On a seemingly calm Saturday in my third week, one of the supervisors from the fish processing plant came in with two of his workers. One had bilateral ocular exposure to a cleaning solvent, while the other was stumbling and disoriented. My triage skills were put to the test as I anesthetized Worker 1’s eyes with proparacaine, then inserted Morgan lenses (which, thankfully, came with instructions in the packaging!). The supervisor, who was keeping Worker 2 calm simultaneously, held a basin below the patient’s eyes to catch runoff as I quickly attached a liter of saline to each lens and opened the valve full bore. With that situation under control for the moment, I switched gears to assess Worker 2, who was markedly incoherent and unable to give a history. What I did know was that he was ataxic and nauseous, with a temperature of 104°F. I flashed my penlight into his eyes, and he reacted like Dracula faced with a crucifix. In addition to his exquisite photophobia, he had marked neck stiffness. The diagnosis was my first case of human meningitis. I inserted an IV providing ceftriaxone, acyclovir, and ondansetron. He required 2.5 L of IV fluid, but he gradually recovered over the next two days.
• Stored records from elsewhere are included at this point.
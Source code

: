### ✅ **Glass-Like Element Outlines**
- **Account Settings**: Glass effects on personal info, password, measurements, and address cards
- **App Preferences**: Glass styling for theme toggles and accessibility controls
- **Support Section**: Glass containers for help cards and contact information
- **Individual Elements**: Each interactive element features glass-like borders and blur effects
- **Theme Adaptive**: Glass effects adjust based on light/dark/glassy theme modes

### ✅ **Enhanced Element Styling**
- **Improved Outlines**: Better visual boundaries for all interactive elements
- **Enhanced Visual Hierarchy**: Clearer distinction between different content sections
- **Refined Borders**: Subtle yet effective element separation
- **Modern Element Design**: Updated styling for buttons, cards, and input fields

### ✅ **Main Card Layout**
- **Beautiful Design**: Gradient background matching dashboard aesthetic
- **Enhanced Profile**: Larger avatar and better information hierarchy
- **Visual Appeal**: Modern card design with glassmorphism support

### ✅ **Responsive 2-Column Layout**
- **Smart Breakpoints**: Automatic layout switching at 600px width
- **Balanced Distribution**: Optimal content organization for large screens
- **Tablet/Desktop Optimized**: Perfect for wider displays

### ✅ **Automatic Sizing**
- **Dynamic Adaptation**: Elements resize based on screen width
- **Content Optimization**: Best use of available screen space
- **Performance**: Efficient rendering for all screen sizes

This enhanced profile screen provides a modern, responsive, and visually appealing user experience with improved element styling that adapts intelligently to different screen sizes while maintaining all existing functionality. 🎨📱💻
Why, with all these challenges, did I go to Alaska? Because I felt that there I could be of most service; if ever there was an underserved community, Adak was it. Ironically, the other job offer I considered was on the Hawaiian island of Kauai. As idyllic as that might have been, it wasn’t quite the adventure that Adak turned out to be—and it wasn’t as desperately in need of a provider.
When I took the Adak post, I didn’t realize how much I would learn. Above all, I realized that a complete and meticulous physical exam is king. If I missed any life-threatening conditions, the ramifications would be extreme. There were no referrals or second opinions, just me with the patient, and I had to make the right decisions.
The bonds I formed with the people on this remote island, and the paths I trod through this unusual land, made for a unique experience. It was a thrill to look out toward the horizon and know that everything I could see had remained unchanged since the birth of these volcanic islands. In time, I came to recognize that I was not in charge. The planes carrying supplies in or patients out would come if the weather allowed. What was on the island was what I had to work with, and if I didn’t have what I wanted, it was only because I didn’t want what I had. The waves would come as they will. I could either surf them or be tossed by them. I chose to dive in.